* WHAT THE TASK ASKS *
Write out the data that follows. Keep every character unchanged.

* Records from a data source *
╔══

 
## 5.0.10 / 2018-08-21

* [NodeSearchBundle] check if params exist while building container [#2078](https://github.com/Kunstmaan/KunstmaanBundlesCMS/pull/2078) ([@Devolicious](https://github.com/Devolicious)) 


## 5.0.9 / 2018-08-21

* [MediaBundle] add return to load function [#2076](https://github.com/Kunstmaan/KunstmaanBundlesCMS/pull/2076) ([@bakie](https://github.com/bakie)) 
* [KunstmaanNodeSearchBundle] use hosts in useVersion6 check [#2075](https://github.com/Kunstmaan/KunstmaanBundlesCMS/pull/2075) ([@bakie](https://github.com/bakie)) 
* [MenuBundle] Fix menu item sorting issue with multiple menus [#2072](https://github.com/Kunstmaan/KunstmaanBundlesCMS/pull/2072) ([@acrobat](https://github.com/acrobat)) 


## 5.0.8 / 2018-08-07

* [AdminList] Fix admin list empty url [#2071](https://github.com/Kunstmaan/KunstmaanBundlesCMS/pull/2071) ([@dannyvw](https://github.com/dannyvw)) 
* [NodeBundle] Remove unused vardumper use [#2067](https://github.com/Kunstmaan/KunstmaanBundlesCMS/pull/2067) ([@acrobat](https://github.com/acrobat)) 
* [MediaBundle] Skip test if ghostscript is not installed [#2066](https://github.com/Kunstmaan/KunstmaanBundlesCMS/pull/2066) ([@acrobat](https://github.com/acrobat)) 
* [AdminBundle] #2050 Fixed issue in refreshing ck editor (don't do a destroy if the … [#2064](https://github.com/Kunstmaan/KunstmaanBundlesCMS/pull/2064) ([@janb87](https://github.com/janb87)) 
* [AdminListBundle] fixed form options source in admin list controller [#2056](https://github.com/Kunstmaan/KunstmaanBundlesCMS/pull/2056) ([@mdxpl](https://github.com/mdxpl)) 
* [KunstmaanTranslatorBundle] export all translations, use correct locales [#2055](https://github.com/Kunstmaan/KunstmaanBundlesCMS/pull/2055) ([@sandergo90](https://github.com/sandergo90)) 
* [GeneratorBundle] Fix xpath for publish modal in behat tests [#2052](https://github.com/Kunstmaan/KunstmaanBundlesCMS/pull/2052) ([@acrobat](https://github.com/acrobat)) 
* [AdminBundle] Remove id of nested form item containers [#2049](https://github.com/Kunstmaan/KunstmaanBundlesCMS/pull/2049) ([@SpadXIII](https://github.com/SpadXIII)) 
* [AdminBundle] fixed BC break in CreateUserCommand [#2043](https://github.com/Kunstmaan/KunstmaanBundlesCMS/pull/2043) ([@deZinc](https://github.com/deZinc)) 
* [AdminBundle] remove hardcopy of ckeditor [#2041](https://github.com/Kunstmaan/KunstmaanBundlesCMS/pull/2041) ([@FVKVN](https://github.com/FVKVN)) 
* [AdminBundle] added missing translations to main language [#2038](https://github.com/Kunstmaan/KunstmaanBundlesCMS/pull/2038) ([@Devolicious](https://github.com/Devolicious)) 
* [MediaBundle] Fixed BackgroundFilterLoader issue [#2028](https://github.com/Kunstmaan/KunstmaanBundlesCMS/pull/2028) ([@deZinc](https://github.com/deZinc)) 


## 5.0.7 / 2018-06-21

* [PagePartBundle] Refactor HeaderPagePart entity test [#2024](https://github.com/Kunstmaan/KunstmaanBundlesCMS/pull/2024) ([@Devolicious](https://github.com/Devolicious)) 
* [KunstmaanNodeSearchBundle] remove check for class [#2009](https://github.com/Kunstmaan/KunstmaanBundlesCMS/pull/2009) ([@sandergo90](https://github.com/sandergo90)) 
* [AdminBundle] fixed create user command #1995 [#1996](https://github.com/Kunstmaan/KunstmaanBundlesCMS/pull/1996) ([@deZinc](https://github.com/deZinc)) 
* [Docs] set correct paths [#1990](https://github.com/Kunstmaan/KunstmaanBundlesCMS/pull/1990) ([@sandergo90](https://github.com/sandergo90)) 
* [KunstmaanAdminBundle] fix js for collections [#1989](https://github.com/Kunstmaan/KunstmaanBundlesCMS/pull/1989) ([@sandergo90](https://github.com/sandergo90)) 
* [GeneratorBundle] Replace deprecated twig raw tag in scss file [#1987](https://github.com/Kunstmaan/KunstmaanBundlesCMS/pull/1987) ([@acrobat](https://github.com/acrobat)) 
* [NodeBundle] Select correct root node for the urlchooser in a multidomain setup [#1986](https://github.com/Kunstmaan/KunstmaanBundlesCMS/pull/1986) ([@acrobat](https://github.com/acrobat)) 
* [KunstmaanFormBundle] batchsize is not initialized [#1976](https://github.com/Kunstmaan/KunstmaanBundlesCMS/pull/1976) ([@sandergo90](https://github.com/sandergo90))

╚══

* TASK OUTPUT *
## 5.0.10 / 2018-08-21

* [NodeSearchBundle] check if params exist while building container [#2078](https://github.com/Kunstmaan/KunstmaanBundlesCMS/pull/2078) ([@Devolicious](https://github.com/Devolicious)) 


## 5.0.9 / 2018-08-21

* [MediaBundle] add return to load function [#2076](https://github.com/Kunstmaan/KunstmaanBundlesCMS/pull/2076) ([@bakie](https://github.com/bakie)) 
* [KunstmaanNodeSearchBundle] use hosts in useVersion6 check [#2075](https://github.com/Kunstmaan/KunstmaanBundlesCMS/pull/2075) ([@bakie](https://github.com/bakie)) 
* [MenuBundle] Fix menu item sorting issue with multiple menus [#2072](https://github.com/Kunstmaan/KunstmaanBundlesCMS/pull/2072) ([@acrobat](https://github.com/acrobat)) 


## 5.0.8 / 2018-08-07

* [AdminList] Fix admin list empty url [#2071](https://github.com/Kunstmaan/KunstmaanBundlesCMS/pull/2071) ([@dannyvw](https://github.com/dannyvw)) 
* [NodeBundle] Remove unused vardumper use [#2067](https://github.com/Kunstmaan/KunstmaanBundlesCMS/pull/2067) ([@acrobat](https://github.com/acrobat)) 
* [MediaBundle] Skip test if ghostscript is not installed [#2066](https://github.com/Kunstmaan/KunstmaanBundlesCMS/pull/2066) ([@acrobat](https://github.com/acrobat)) 
* [AdminBundle] #2050 Fixed issue in refreshing ck editor (don't do a destroy if the … [#2064](https://github.com/Kunstmaan/KunstmaanBundlesCMS/pull/2064) ([@janb87](https://github.com/janb87)) 
* [AdminListBundle] fixed form options source in admin list controller [#2056](https://github.com/Kunstmaan/KunstmaanBundlesCMS/pull/2056) ([@mdxpl](https://github.com/mdxpl)) 
* [KunstmaanTranslatorBundle] export all translations, use correct locales [#2055](https://github.com/Kunstmaan/KunstmaanBundlesCMS/pull/2055) ([@sandergo90](https://github.com/sandergo90)) 
* [GeneratorBundle] Fix xpath for publish modal in behat tests [#2052](https://github.com/Kunstmaan/KunstmaanBundlesCMS/pull/2052) ([@acrobat](https://github.com/acrobat)) 
* [AdminBundle] Remove id of nested form item containers [#2049](https://github.com/Kunstmaan/KunstmaanBundlesCMS/pull/2049) ([@SpadXIII](https://github.com/SpadXIII)) 
* [AdminBundle] fixed BC break in CreateUserCommand [#2043](https://github.com/Kunstmaan/KunstmaanBundlesCMS/pull/2043) ([@deZinc](https://github.com/deZinc)) 
* [AdminBundle] remove hardcopy of ckeditor [#2041](https://github.com/Kunstmaan/KunstmaanBundlesCMS/pull/2041) ([@FVKVN](https://github.com/FVKVN)) 
* [AdminBundle] added missing translations to main language [#2038](https://github.com/Kunstmaan/KunstmaanBundlesCMS/pull/2038) ([@Devolicious](https://github.com/Devolicious)) 
* [MediaBundle] Fixed BackgroundFilterLoader issue [#2028](https://github.com/Kunstmaan/KunstmaanBundlesCMS/pull/2028) ([@deZinc](https://github.com/deZinc)) 


## 5.0.7 / 2018-06-21

* [PagePartBundle] Refactor HeaderPagePart entity test [#2024](https://github.com/Kunstmaan/KunstmaanBundlesCMS/pull/2024) ([@Devolicious](https://github.com/Devolicious)) 
* [KunstmaanNodeSearchBundle] remove check for class [#2009](https://github.com/Kunstmaan/KunstmaanBundlesCMS/pull/2009) ([@sandergo90](https://github.com/sandergo90)) 
* [AdminBundle] fixed create user command #1995 [#1996](https://github.com/Kunstmaan/KunstmaanBundlesCMS/pull/1996) ([@deZinc](https://github.com/deZinc)) 
* [Docs] set correct paths [#1990](https://github.com/Kunstmaan/KunstmaanBundlesCMS/pull/1990) ([@sandergo90](https://github.com/sandergo90)) 
* [KunstmaanAdminBundle] fix js for collections [#1989](https://github.com/Kunstmaan/KunstmaanBundlesCMS/pull/1989) ([@sandergo90](https://github.com/sandergo90)) 
* [GeneratorBundle] Replace deprecated twig raw tag in scss file [#1987](https://github.com/Kunstmaan/KunstmaanBundlesCMS/pull/1987) ([@acrobat](https://github.com/acrobat)) 
* [NodeBundle] Select correct root node for the urlchooser in a multidomain setup [#1986](https://github.com/Kunstmaan/KunstmaanBundlesCMS/pull/1986) ([@acrobat](https://github.com/acrobat)) 
* [KunstmaanFormBundle] batchsize is not initialized [#1976](https://github.com/Kunstmaan/KunstmaanBundlesCMS/pull/1976) ([@sandergo90](https://github.com/sandergo90))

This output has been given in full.